- When you pull into our driveway, it smells like apple cider. Our kitchen counter is currently covered with apples. I love having an apple tree (one that's very good at doing it's job, btw). Send me all your apple recipes. I'll send you apples in return.
- Brian and I are already in full-out Halloween mode. We have serious discussions each night about our super epic Couples Halloween Party. This will be the fourth year we've held the party. I sent out Facebook invites and so far only two people have responded that they are coming . . . and those two people are me and Brian. I'm having major panic attacks. So help relieve some stress in my life and respond to my party invite. Even if you say no, that's okay. But say yes! Because it's going to be super fun. And if you want to come but don't have an invite, heck, come anyway. We aren't the exclusive type. In the meantime, while I wait for you to RSVP, BWell will continue to tell me to simmer down because it's only the beginning of October.
- On the topic of Halloween, we bought a skeleton and spent way too much money on him. I think we may leave him up all year to get our money's worth. We're already way too attached and gave him the name of Eugene.

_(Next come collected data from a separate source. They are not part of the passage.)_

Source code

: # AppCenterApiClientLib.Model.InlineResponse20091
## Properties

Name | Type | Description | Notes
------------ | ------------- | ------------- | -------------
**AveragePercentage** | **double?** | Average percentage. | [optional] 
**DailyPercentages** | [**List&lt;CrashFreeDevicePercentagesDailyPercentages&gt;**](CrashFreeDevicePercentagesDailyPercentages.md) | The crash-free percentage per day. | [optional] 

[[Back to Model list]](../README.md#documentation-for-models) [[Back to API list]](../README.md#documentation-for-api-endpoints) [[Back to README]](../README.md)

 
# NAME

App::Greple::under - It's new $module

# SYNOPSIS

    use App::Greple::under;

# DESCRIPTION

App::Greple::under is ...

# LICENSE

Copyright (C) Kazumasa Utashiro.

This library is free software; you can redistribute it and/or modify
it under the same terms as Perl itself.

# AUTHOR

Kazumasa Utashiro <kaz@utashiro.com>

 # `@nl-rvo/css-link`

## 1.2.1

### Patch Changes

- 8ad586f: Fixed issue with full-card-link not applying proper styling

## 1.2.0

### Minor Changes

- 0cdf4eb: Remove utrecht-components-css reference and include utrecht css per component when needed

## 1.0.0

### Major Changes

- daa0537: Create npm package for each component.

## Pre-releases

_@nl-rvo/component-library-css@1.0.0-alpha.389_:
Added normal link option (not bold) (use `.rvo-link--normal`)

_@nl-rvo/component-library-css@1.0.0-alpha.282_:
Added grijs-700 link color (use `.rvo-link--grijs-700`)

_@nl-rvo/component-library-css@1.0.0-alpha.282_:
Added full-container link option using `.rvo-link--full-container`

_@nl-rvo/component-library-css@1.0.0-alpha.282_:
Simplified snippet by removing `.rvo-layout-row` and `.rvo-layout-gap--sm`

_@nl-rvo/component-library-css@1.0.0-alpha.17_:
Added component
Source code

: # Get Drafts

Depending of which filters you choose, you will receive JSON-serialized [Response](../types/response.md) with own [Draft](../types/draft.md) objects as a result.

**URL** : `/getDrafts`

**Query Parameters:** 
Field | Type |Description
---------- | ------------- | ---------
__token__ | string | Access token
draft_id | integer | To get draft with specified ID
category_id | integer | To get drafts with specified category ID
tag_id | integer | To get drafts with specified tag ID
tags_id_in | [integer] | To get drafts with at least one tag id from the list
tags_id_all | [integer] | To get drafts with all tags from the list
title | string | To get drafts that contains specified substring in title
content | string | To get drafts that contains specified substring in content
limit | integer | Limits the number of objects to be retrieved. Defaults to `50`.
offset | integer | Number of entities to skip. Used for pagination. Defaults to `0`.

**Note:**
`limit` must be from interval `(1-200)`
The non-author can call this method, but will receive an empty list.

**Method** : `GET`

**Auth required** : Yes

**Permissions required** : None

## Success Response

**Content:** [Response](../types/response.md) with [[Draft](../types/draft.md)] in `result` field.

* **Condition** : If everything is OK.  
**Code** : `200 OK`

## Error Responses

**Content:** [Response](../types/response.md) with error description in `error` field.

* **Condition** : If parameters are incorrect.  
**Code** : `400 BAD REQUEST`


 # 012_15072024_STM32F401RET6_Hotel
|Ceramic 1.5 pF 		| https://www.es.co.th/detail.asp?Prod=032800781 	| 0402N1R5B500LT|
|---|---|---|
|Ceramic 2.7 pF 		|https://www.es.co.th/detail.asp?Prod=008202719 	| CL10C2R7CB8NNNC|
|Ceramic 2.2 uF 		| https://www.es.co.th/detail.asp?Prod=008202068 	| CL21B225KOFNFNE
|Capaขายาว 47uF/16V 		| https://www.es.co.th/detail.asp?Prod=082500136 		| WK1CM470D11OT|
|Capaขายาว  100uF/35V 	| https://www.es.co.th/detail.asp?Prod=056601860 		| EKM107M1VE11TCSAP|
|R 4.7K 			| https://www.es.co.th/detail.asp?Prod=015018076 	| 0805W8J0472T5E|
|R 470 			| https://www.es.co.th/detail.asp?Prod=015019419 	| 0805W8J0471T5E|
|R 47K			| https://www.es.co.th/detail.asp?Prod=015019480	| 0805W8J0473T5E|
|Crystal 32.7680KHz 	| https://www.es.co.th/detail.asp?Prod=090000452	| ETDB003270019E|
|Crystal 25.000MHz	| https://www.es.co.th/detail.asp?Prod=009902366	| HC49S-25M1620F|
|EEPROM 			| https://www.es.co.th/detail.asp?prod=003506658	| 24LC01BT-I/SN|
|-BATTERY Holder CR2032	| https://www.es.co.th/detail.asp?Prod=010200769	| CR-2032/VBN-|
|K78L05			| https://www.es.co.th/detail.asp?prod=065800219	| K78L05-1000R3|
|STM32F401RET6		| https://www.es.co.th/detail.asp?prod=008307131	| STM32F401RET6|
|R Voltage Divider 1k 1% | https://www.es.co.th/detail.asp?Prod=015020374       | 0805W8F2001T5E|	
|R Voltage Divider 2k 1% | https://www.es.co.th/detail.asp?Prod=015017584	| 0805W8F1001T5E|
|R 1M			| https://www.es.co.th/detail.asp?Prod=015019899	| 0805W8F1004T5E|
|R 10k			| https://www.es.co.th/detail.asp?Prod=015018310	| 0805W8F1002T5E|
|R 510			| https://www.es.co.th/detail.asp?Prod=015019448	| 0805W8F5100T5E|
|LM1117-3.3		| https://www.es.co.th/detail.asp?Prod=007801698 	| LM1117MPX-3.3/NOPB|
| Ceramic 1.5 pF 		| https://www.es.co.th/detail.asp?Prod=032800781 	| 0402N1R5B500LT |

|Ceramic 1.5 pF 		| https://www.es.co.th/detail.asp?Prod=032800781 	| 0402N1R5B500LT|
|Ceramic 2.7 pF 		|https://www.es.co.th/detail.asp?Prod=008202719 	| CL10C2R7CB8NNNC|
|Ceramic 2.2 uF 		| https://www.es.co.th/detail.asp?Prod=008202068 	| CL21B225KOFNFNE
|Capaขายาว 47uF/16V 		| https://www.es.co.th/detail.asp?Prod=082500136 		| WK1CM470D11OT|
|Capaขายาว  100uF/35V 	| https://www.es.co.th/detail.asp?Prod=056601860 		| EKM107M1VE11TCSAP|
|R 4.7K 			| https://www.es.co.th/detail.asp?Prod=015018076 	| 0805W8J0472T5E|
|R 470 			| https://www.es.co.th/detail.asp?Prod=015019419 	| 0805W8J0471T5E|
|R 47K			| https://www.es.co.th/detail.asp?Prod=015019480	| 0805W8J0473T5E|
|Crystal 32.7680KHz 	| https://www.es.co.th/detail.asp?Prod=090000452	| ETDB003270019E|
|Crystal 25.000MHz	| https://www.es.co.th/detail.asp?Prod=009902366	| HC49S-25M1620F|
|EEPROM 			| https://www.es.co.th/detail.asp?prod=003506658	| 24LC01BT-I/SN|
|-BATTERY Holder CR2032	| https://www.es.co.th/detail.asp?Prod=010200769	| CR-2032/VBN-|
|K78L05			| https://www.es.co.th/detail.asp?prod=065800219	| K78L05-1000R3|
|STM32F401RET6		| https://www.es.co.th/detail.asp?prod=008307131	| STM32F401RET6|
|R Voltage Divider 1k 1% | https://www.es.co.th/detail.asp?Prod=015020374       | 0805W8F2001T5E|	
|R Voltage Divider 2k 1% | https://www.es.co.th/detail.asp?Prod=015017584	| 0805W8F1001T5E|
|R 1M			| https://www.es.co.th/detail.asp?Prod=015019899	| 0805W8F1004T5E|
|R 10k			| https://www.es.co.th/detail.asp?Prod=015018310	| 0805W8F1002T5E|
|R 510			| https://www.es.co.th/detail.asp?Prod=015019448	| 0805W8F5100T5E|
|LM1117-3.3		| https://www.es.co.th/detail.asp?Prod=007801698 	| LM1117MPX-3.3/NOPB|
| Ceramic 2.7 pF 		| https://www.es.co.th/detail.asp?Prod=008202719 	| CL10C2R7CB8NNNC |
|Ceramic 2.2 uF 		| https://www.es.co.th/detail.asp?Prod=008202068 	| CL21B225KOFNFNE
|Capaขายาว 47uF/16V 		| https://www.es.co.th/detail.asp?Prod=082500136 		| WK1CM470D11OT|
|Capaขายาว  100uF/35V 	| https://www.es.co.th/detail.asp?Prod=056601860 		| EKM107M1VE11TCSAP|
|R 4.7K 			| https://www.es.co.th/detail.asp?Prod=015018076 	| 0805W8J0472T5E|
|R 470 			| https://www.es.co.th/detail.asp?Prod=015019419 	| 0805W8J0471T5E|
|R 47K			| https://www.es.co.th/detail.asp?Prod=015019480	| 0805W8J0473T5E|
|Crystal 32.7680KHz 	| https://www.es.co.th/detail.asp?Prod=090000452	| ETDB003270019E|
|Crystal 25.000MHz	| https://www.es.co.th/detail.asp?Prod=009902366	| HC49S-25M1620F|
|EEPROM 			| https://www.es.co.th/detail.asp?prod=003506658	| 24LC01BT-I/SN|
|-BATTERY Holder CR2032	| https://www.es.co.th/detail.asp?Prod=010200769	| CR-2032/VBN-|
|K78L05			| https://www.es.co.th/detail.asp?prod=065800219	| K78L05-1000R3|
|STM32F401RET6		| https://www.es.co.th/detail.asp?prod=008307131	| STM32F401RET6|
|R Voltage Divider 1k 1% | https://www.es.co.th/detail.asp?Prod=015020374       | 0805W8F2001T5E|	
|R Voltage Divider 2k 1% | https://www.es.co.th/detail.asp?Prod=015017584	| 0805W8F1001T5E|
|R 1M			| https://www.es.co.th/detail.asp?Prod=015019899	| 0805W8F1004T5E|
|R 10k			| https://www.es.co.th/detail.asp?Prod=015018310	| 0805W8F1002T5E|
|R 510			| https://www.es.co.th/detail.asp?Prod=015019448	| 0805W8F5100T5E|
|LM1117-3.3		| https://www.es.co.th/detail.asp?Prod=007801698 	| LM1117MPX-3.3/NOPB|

- I like to tell myself that I could care less what anyone thinks of me. And when it comes to my hair and dress, that might be true. However, when it really comes down to it, and I absolutely hate admitting this about myself, I am constantly worrying what others think of me. I'm an over-analyzer (duh, I'm female). I sit and fret after I run into someone in the store thinking, "Did I say the right thing? Was I friendly enough? What if they think I'm rude? What if they think I'm weird? Do they hate me? Did I come across as snooty?" I think we all, in a way, want everyone to like us. Right? I am a people-pleaser. It's one of my many downfalls. So while I try putting on a front that I'm a bold and brave individual who is not swayed by the opinions of others, I'm actually this timid girl who just wants to be liked by all, even sometimes at the expense of not liking myself. However, every day I get a little bit more secure with myself and who I am, and I realize a little bit more that it's okay if everyone doesn't like me. People won't like me. It's a fact of life. So I guess it's more important that I focus on liking myself and the person I am. It's a journey, but I think I'm making progress.
- I like vegetables more than I like fruits.
- I'm really struggling at getting up in the mornings. I used to be like the Energizer Bunny. When my alarm went off, I'd instantly pop up out of bed, ready to start the day. Now I hit snooze one too many times and dread coming out from under the covers. It's a bad deal too, because I like to work out in the mornings before work. If you have any suggestions for this sleepyhead, send them my way. I'll try anything.
- I think I like listening more than I like talking. And I'm okay with that. Honestly, I feel like there are too many talkers in the world and not enough good listeners. Being a good listener is like a forgotten art. I have a very long list of things I'm bad at. However, I think I'm a pretty good listener. It's one of the things I like about myself the most.
I think that's enough silly truths for now. I need to go to bed so I can (hopefully) get up early.